The new psychological research used light-based machines to analyze neural patterns in scientific minds to detect structural changes caused by intense and negative feelings combined with excessive knowledge. They discovered a small area of the brain that acted as a safeguard against insanity. It worked by locking down unstable parts of the brain to prevent decay. Scientific minds have this area underdeveloped, which means they're always working at unsafe levels of mental capacity, which eventually leads to serious problems given the right triggers, such as creating a black hole.

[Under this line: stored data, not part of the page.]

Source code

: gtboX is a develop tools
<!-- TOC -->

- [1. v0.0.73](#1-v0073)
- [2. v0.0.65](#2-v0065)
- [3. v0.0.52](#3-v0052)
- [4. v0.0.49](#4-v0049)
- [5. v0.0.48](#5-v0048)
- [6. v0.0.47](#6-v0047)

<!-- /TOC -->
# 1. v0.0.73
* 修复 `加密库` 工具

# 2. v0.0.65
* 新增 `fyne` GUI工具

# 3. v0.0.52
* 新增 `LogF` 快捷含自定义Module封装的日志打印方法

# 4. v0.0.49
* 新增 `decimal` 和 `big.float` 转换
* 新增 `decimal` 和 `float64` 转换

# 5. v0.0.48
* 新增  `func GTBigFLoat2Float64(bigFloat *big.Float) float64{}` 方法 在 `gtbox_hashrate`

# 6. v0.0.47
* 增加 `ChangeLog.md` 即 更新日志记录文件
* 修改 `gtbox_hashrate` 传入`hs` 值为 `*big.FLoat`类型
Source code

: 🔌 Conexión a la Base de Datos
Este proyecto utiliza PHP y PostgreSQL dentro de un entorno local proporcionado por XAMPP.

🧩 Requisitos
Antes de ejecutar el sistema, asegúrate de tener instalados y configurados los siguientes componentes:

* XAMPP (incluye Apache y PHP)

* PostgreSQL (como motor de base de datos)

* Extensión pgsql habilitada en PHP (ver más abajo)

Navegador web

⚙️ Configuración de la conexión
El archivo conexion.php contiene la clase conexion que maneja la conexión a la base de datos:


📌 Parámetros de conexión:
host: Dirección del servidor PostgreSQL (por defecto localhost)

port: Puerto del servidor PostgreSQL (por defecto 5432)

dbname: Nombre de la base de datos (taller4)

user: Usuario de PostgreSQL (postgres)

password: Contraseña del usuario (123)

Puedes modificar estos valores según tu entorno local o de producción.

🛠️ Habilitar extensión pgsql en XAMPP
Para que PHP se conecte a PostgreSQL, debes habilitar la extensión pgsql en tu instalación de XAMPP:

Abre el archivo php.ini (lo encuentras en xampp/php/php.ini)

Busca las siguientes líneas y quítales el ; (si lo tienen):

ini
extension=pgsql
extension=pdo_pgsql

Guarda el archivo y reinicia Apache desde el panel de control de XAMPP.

The ”mental regulator” had neuronal pathways to different sensory organs, with the strongest ones connecting with the ears and eyes. Six simulations in light-based ensembles allowed psychologists to create sensory experiences that would keep this regulator working at safe levels, while attempting to compromise mental functioning as little as possible. This sensory experience consisted of a five second video that was named “the blank essay,” as nothing in it could be consciously seen or listened to, just like in a blank essay.

This success in mental engineering alarmed the world. The ease with which a mind could be modified in order to change its functioning was not something that would be taken lightly by the majority. As soon as rumors about the blank essay caught media attention, the masses mobilized against the psychologists and mental engineers in order to impede the development of more blank essays. Governments, more democratic than ever, listened to the people and arrested all the psychologists suspected of being involved in mental engineering. No one wanted mental engineering to be used as a weapon.

With the help of social engineers, the psycologists managed to convince everyone that the blank essay didn't exist, and that mind control was not possible with their research. This lie would last enough for the next innovators to rise and secretly acquire the blank essay. When the essay was found to be real, the psychologists had already abandoned their careers and disappeared, and soon, mental engineering became a clandestine field advanced only by people wanting to use it as a weapon.

The psychologists involved in the blank essay then changed their faces and acquired new identities to become part of the third generation of innovators. They used their own essay on themselves to avoid living the same fate as the previous innovators. Extreme science and extreme psychology were different in every way, but this group of psychologists was versatile and their minds were special in their own way. It took them years to learn extreme science, but they caught up and joined the Ministry.

When the psychologists-turned-innovators joined the Ministry, it had been audited several times by the sociologists. Some of the safety measures were not being followed by the black hole machines created by the previous innovators, so they had to redesign some of the modules, including the electrical one. The previous innovators didn't document the machines properly, so they had to do some reverse engineering to create their own manuals and documents. The new version of the machine cleared all the requirements in further audits.

The work made to clear the audits, inadvertently caused an interesting difference in the black hole that was generated: it took on a hexagonal shape filled with a color gradient that slowly moved around a dark palette of colors. It was a different black hole, but somehow the innovators felt like there was something positive about it. They had invented a new kind of black hole, but they didn't know how it worked yet.

The “dark hexagon” lacked darkness, which possibly meant that it only partially captured dark energy. After extensive analysis, they discovered that this new black hole created a new kind of hybrid energy with properties of both dark energy and regular energy, which the innovators called “gray energy.” Does gray energy imply the possibility of gray matter?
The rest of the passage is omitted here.